Your objective: Leaving out the pictures, return each line of the entries from the first through the line with "第三方库 | hiredis", and only those lines.

------ Supplied records ------

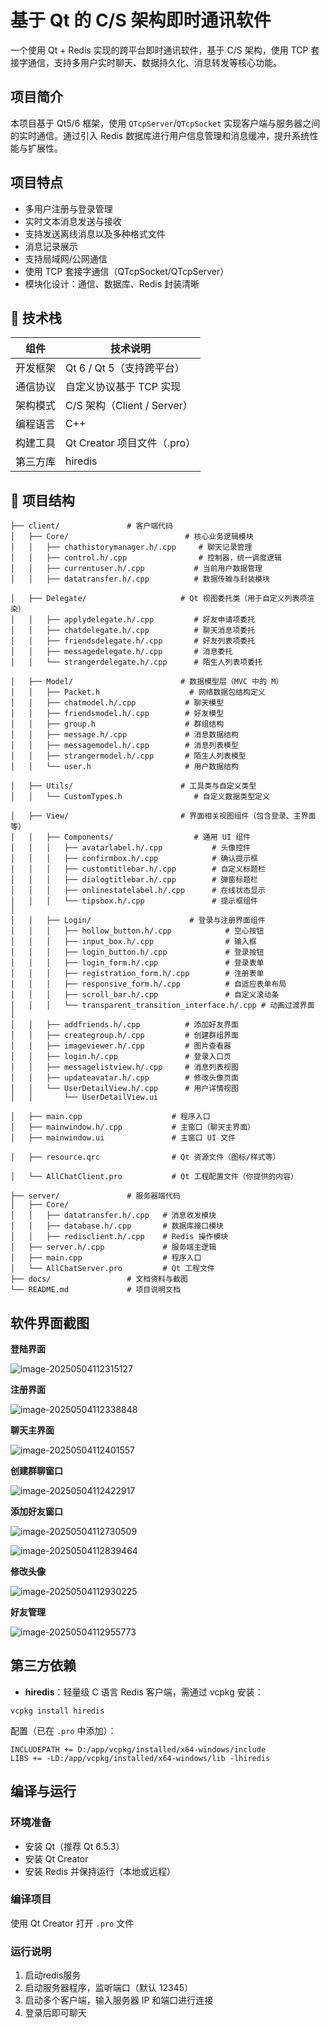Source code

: #  基于 Qt 的 C/S 架构即时通讯软件

一个使用 Qt + Redis 实现的跨平台即时通讯软件，基于 C/S 架构，使用 TCP 套接字通信，支持多用户实时聊天、数据持久化、消息转发等核心功能。

##  项目简介

本项目基于 Qt5/6 框架，使用 `QTcpServer`/`QTcpSocket` 实现客户端与服务器之间的实时通信。通过引入 Redis 数据库进行用户信息管理和消息缓冲，提升系统性能与扩展性。

##  项目特点

- 多用户注册与登录管理
- 实时文本消息发送与接收
- 支持发送离线消息以及多种格式文件
- 消息记录展示
- 支持局域网/公网通信
- 使用 TCP 套接字通信（QTcpSocket/QTcpServer）
- 模块化设计：通信、数据库、Redis 封装清晰

## 🔧 技术栈

| 组件     | 技术说明                    |
| -------- | --------------------------- |
| 开发框架 | Qt 6 / Qt 5（支持跨平台）   |
| 通信协议 | 自定义协议基于 TCP 实现     |
| 架构模式 | C/S 架构（Client / Server） |
| 编程语言 | C++                         |
| 构建工具 | Qt Creator 项目文件（.pro） |
| 第三方库 | hiredis                     |

## 📂 项目结构

```
├── client/               # 客户端代码
│   ├── Core/                          # 核心业务逻辑模块
│   │   ├── chathistorymanager.h/.cpp     # 聊天记录管理
│   │   ├── control.h/.cpp                # 控制器，统一调度逻辑
│   │   ├── currentuser.h/.cpp           # 当前用户数据管理
│   │   ├── datatransfer.h/.cpp          # 数据传输与封装模块

│   ├── Delegate/                     # Qt 视图委托类（用于自定义列表项渲染）
│   │   ├── applydelegate.h/.cpp         # 好友申请项委托
│   │   ├── chatdelegate.h/.cpp          # 聊天消息项委托
│   │   ├── friendsdelegate.h/.cpp       # 好友列表项委托
│   │   ├── messagedelegate.h/.cpp       # 消息委托
│   │   └── strangerdelegate.h/.cpp      # 陌生人列表项委托

│   ├── Model/                        # 数据模型层（MVC 中的 M）
│   │   ├── Packet.h                    # 网络数据包结构定义
│   │   ├── chatmodel.h/.cpp           # 聊天模型
│   │   ├── friendsmodel.h/.cpp        # 好友模型
│   │   ├── group.h                    # 群组结构
│   │   ├── message.h/.cpp             # 消息数据结构
│   │   ├── messagemodel.h/.cpp        # 消息列表模型
│   │   ├── strangermodel.h/.cpp       # 陌生人列表模型
│   │   └── user.h                     # 用户数据结构

│   ├── Utils/                        # 工具类与自定义类型
│   │   └── CustomTypes.h                # 自定义数据类型定义

│   ├── View/                         # 界面相关视图组件（包含登录、主界面等）
│   │   ├── Components/                  # 通用 UI 组件
│   │   │   ├── avatarlabel.h/.cpp           # 头像控件
│   │   │   ├── confirmbox.h/.cpp            # 确认提示框
│   │   │   ├── customtitlebar.h/.cpp        # 自定义标题栏
│   │   │   ├── dialogtitlebar.h/.cpp        # 弹窗标题栏
│   │   │   ├── onlinestatelabel.h/.cpp      # 在线状态显示
│   │   │   └── tipsbox.h/.cpp               # 提示框组件
│
│   │   ├── Login/                      # 登录与注册界面组件
│   │   │   ├── hollow_button.h/.cpp            # 空心按钮
│   │   │   ├── input_box.h/.cpp                # 输入框
│   │   │   ├── login_button.h/.cpp             # 登录按钮
│   │   │   ├── login_form.h/.cpp               # 登录表单
│   │   │   ├── registration_form.h/.cpp        # 注册表单
│   │   │   ├── responsive_form.h/.cpp          # 自适应表单布局
│   │   │   ├── scroll_bar.h/.cpp               # 自定义滚动条
│   │   │   └── transparent_transition_interface.h/.cpp # 动画过渡界面
│
│   │   ├── addfriends.h/.cpp          # 添加好友界面
│   │   ├── creategroup.h/.cpp         # 创建群组界面
│   │   ├── imageviewer.h/.cpp         # 图片查看器
│   │   ├── login.h/.cpp               # 登录入口页
│   │   ├── messagelistview.h/.cpp     # 消息列表视图
│   │   ├── updateavatar.h/.cpp        # 修改头像页面
│   │   └── UserDetailView.h/.cpp      # 用户详情视图
│   │       └── UserDetailView.ui

│   ├── main.cpp                    # 程序入口
│   ├── mainwindow.h/.cpp           # 主窗口（聊天主界面）
│   ├── mainwindow.ui               # 主窗口 UI 文件

│   ├── resource.qrc                # Qt 资源文件（图标/样式等）

│   └── AllChatClient.pro           # Qt 工程配置文件（你提供的内容）

├── server/               # 服务器端代码
│   ├── Core/
│   │   ├── datatransfer.h/.cpp   # 消息收发模块
│   │   ├── database.h/.cpp       # 数据库接口模块
│   │   ├── redisclient.h/.cpp    # Redis 操作模块
│   ├── server.h/.cpp             # 服务端主逻辑
│   ├── main.cpp                  # 程序入口
│   └── AllChatServer.pro         # Qt 工程文件
├── docs/                 # 文档资料与截图
└── README.md             # 项目说明文档
```

##  软件界面截图

**登陆界面**

![image-20250504112315127](https://github.com/user-attachments/assets/895b1711-4106-4a1c-b9ea-23db49b5af8d)


**注册界面**

![image-20250504112338848](https://github.com/user-attachments/assets/f3914f03-7c29-40ce-ac9b-a6d2d1683b8a)


**聊天主界面**

![image-20250504112401557](https://github.com/user-attachments/assets/76e4f3f0-f048-438d-bb35-abd3db9cf316)


**创建群聊窗口**

![image-20250504112422917](https://github.com/user-attachments/assets/ebc0899b-b1d0-4f3f-a9b6-4354a63c513a)


**添加好友窗口**

![image-20250504112730509](https://github.com/user-attachments/assets/8883479f-9d43-46c6-bf51-bef4e06e1118)


![image-20250504112839464](https://github.com/user-attachments/assets/465b566f-e025-4179-b950-3a9cc57327bd)


**修改头像**

![image-20250504112930225](https://github.com/user-attachments/assets/c591d108-a069-441f-b19c-f84006ac7fe6)


**好友管理**

![image-20250504112955773](https://github.com/user-attachments/assets/4c836139-3c57-438b-b7d0-627c6c5ab7a3)




## 第三方依赖

- **hiredis**：轻量级 C 语言 Redis 客户端，需通过 vcpkg 安装：

```
vcpkg install hiredis
```

配置（已在 `.pro` 中添加）：

```
INCLUDEPATH += D:/app/vcpkg/installed/x64-windows/include
LIBS += -LD:/app/vcpkg/installed/x64-windows/lib -lhiredis
```

## 编译与运行

### 环境准备

- 安装 Qt（推荐 Qt 6.5.3）
- 安装 Qt Creator 
- 安装 Redis 并保持运行（本地或远程）

### 编译项目

使用 Qt Creator 打开 `.pro` 文件

### 运行说明

1. 启动redis服务
2. 启动服务器程序，监听端口（默认 12345）
3. 启动多个客户端，输入服务器 IP 和端口进行连接
4. 登录后即可聊天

------

Output:
Source code

: #  基于 Qt 的 C/S 架构即时通讯软件

一个使用 Qt + Redis 实现的跨平台即时通讯软件，基于 C/S 架构，使用 TCP 套接字通信，支持多用户实时聊天、数据持久化、消息转发等核心功能。

##  项目简介

本项目基于 Qt5/6 框架，使用 `QTcpServer`/`QTcpSocket` 实现客户端与服务器之间的实时通信。通过引入 Redis 数据库进行用户信息管理和消息缓冲，提升系统性能与扩展性。

##  项目特点

- 多用户注册与登录管理
- 实时文本消息发送与接收
- 支持发送离线消息以及多种格式文件
- 消息记录展示
- 支持局域网/公网通信
- 使用 TCP 套接字通信（QTcpSocket/QTcpServer）
- 模块化设计：通信、数据库、Redis 封装清晰

## 🔧 技术栈

| 组件     | 技术说明                    |
| -------- | --------------------------- |
| 开发框架 | Qt 6 / Qt 5（支持跨平台）   |
| 通信协议 | 自定义协议基于 TCP 实现     |
| 架构模式 | C/S 架构（Client / Server） |
| 编程语言 | C++                         |
| 构建工具 | Qt Creator 项目文件（.pro） |
| 第三方库 | hiredis                     |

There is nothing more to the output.